Work request> Search the listing below for the word "feature" and return each line that contains it.

Task inputs>
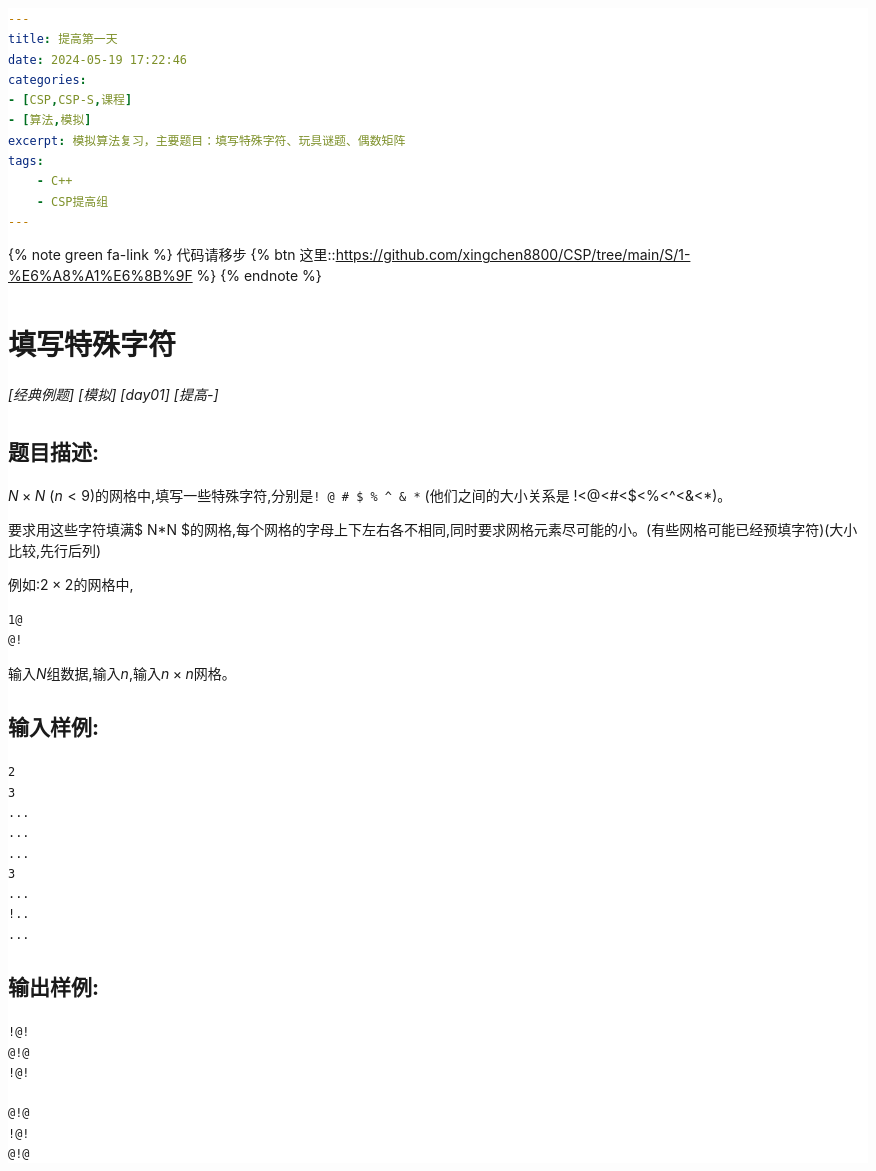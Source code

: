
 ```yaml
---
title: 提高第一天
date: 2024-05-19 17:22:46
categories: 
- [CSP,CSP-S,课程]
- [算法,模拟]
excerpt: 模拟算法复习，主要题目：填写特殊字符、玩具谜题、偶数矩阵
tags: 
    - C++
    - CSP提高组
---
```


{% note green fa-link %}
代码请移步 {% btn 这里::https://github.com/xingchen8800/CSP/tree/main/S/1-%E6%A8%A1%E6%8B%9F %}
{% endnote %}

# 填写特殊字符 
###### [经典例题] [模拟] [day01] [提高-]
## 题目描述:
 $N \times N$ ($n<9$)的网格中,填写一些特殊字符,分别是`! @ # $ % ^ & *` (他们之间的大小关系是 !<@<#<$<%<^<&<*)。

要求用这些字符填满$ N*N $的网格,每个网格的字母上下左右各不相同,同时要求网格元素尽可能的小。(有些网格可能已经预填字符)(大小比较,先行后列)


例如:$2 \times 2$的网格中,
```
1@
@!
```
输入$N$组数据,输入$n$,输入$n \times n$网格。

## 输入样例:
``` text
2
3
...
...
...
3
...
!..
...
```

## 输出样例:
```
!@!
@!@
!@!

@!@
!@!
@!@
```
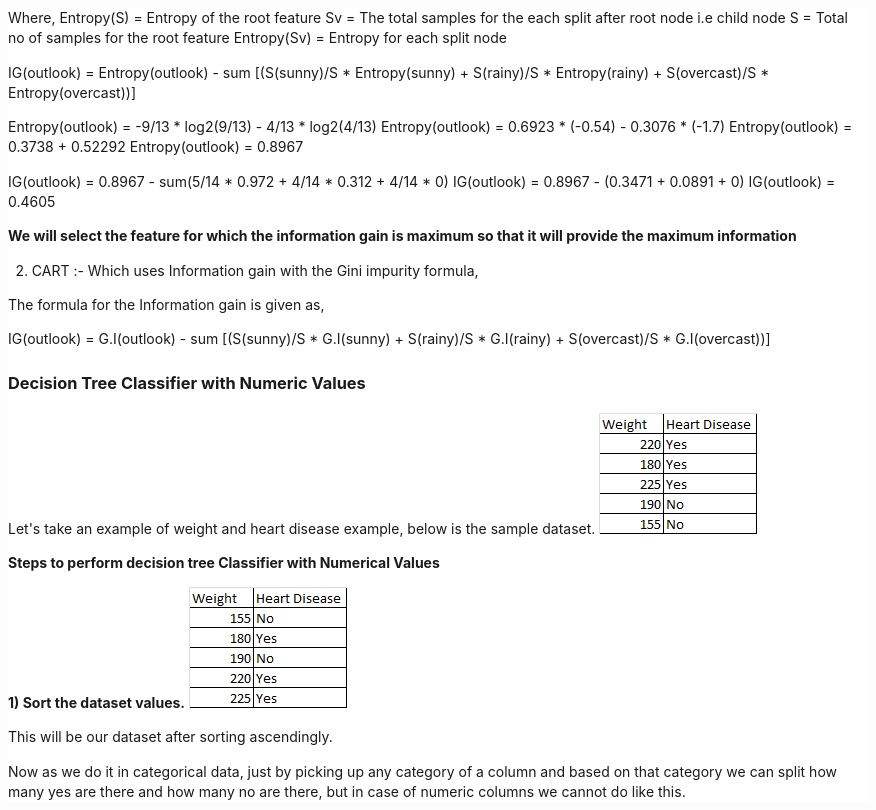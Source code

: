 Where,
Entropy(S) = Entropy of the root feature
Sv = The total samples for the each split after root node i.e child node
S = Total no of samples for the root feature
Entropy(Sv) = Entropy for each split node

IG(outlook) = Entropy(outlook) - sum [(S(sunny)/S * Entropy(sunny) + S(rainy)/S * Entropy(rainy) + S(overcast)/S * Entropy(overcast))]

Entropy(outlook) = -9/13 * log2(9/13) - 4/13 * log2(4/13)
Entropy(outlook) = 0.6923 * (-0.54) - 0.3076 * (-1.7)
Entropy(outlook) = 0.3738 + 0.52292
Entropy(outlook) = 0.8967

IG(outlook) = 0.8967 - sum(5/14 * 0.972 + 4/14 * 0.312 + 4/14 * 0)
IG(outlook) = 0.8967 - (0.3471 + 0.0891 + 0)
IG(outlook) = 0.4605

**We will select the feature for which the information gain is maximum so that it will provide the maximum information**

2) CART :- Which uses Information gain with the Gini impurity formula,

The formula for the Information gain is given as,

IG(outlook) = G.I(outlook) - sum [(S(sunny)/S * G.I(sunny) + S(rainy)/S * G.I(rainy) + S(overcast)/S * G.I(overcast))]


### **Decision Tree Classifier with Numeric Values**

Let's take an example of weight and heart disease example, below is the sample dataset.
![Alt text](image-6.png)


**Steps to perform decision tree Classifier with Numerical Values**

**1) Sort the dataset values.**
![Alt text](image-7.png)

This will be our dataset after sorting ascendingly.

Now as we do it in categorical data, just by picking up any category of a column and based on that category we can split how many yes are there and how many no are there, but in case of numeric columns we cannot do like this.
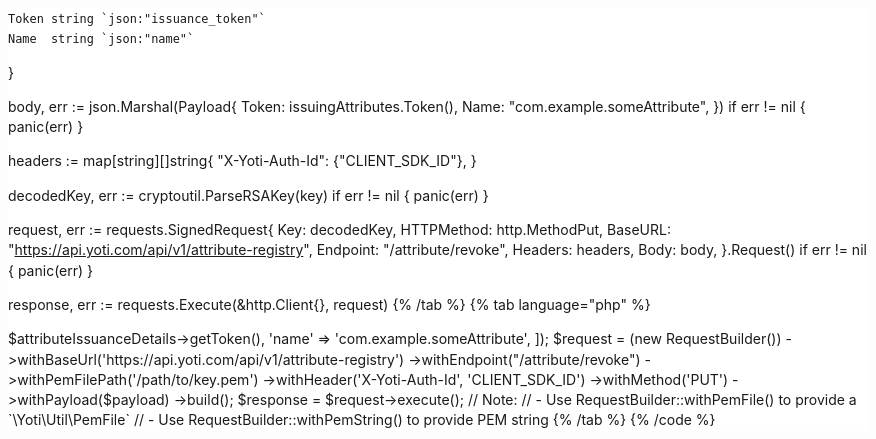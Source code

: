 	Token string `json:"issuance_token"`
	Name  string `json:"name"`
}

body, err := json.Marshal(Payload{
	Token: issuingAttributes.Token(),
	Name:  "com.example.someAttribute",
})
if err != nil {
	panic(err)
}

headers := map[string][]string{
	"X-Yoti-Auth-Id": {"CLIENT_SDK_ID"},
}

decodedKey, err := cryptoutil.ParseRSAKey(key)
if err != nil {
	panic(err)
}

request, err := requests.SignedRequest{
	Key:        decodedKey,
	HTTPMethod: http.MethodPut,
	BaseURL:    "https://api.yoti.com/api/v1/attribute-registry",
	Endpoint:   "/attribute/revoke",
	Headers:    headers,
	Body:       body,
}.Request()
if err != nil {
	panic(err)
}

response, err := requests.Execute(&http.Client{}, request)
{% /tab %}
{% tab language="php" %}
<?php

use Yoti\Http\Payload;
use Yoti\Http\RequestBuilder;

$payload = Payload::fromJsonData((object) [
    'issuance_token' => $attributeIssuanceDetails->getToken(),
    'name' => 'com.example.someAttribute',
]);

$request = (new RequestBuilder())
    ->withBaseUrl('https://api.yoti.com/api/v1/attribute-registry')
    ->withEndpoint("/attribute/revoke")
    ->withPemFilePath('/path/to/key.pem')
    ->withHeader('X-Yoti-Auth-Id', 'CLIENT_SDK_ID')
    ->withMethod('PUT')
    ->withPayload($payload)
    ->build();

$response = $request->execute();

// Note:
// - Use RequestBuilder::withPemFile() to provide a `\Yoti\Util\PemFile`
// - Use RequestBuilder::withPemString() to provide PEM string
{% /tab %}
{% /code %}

==

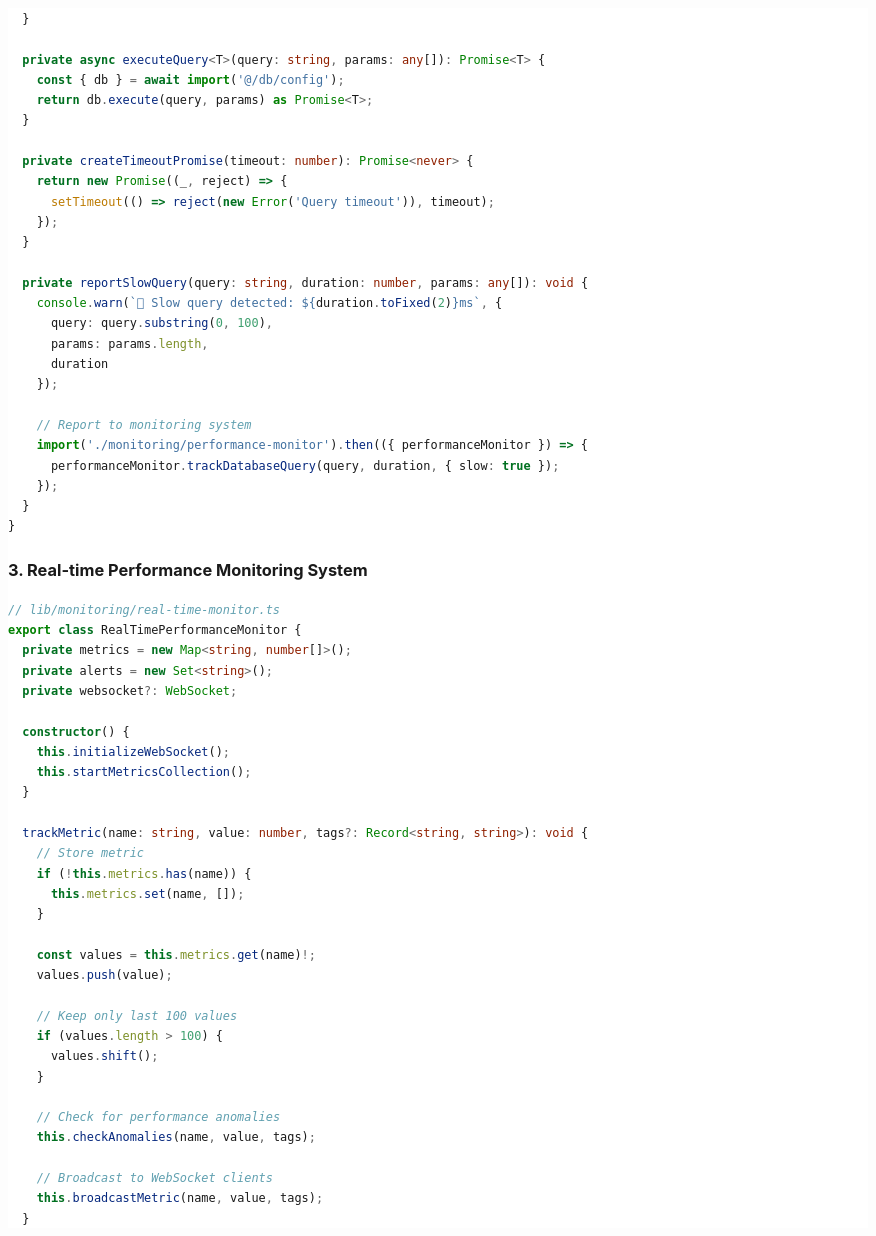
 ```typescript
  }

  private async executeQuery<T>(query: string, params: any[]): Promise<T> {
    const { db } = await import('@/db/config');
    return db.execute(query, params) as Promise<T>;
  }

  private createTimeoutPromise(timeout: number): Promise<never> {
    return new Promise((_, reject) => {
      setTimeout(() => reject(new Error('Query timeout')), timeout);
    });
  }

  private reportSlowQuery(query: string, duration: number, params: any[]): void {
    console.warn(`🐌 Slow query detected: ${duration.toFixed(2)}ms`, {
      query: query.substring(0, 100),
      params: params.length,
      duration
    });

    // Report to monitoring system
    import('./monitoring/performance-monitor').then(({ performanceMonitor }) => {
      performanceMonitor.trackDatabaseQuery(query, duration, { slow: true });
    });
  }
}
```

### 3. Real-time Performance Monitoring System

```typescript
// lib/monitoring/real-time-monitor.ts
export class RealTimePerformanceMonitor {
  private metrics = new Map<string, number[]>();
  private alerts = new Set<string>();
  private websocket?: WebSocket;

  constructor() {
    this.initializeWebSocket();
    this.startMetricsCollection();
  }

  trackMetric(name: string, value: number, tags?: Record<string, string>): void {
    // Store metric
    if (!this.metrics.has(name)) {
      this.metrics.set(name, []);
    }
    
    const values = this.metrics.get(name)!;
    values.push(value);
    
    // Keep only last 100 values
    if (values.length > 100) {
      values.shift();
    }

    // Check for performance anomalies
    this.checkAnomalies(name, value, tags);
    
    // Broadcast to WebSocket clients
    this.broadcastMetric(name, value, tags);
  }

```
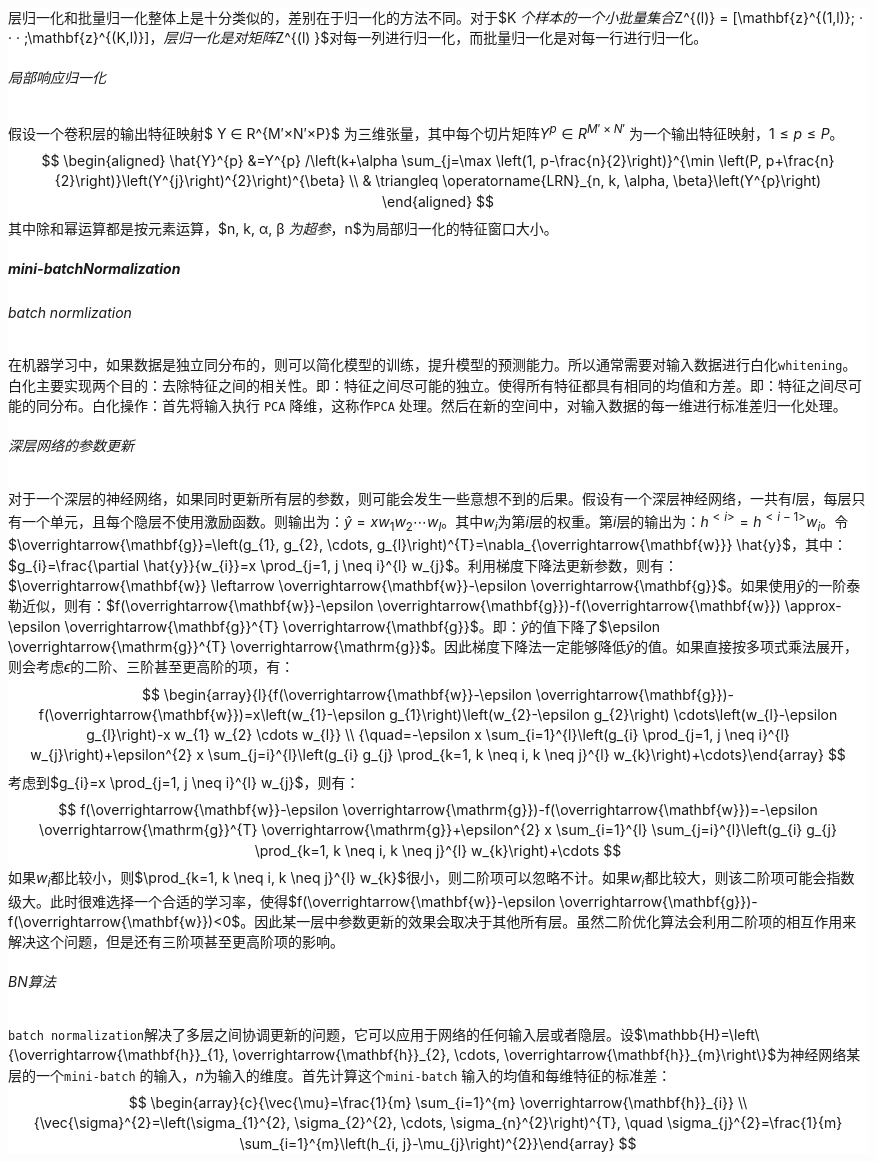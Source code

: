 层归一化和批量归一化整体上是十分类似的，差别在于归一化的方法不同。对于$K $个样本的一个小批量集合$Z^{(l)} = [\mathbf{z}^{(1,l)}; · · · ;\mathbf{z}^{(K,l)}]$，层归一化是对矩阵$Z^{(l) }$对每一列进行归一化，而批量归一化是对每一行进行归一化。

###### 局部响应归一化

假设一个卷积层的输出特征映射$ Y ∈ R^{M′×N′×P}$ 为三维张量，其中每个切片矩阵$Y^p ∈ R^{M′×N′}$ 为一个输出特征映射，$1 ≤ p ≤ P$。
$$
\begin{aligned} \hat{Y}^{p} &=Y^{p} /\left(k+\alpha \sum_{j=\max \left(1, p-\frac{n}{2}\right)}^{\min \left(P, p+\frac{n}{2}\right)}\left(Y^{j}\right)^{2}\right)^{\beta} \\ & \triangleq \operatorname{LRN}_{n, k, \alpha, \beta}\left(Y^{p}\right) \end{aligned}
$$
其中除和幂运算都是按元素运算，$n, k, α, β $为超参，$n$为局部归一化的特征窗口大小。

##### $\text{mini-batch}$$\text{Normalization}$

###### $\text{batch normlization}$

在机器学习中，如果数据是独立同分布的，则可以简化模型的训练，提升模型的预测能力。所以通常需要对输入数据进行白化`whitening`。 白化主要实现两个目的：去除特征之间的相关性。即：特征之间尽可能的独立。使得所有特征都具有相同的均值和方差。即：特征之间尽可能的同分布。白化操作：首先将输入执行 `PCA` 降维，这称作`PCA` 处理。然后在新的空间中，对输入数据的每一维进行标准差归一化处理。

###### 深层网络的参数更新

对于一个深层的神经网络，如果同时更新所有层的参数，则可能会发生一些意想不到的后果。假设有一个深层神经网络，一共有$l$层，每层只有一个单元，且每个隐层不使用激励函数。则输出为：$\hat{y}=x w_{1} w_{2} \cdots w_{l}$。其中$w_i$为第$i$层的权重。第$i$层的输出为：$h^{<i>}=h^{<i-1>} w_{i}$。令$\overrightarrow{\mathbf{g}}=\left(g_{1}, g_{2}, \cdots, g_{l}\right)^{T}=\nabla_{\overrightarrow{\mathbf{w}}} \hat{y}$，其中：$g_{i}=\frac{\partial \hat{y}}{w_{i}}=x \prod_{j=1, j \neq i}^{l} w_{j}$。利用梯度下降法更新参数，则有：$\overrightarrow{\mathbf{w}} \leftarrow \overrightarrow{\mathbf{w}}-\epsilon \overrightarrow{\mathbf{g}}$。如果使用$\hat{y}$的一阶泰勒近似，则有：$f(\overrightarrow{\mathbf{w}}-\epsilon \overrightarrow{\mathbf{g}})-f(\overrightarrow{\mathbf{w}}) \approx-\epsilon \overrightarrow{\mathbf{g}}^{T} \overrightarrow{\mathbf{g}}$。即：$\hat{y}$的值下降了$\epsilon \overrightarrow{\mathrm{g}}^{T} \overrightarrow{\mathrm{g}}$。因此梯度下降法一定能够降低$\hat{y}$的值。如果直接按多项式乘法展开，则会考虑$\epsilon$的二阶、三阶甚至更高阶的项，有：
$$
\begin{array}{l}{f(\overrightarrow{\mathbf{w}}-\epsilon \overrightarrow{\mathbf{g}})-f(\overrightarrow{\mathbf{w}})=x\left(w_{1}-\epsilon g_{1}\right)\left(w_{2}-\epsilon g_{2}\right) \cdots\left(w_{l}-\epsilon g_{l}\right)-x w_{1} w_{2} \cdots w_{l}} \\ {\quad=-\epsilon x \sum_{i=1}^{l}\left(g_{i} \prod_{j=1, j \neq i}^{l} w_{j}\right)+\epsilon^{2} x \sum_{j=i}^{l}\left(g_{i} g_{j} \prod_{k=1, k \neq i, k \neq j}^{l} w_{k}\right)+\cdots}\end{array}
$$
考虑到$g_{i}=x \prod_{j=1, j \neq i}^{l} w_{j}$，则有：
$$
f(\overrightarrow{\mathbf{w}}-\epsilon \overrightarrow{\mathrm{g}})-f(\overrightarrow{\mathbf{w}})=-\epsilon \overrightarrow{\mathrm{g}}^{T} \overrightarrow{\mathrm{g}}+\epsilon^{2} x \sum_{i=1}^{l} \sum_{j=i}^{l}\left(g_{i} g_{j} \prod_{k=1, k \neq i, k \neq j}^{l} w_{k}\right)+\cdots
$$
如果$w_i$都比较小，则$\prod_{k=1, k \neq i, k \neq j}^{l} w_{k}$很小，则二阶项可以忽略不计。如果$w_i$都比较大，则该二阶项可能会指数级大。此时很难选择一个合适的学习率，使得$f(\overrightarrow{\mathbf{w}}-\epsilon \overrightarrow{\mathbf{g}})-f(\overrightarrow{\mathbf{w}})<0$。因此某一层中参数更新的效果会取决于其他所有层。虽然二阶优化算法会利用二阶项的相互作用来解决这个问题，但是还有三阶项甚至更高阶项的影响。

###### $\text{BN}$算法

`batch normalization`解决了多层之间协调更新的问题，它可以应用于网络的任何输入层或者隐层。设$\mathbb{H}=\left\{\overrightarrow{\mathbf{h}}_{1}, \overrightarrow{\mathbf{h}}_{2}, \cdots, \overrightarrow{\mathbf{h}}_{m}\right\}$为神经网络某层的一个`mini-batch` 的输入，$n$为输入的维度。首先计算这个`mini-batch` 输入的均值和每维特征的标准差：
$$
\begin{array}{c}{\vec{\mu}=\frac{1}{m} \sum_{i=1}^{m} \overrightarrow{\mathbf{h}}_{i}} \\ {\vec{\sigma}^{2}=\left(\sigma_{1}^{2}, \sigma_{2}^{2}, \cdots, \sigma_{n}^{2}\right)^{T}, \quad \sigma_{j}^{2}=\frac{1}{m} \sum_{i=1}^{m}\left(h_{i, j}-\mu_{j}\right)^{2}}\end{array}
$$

Completed exercise>
Entropy(S) = Entropy of the root feature
S = Total no of samples for the root feature
**We will select the feature for which the information gain is maximum so that it will provide the maximum information**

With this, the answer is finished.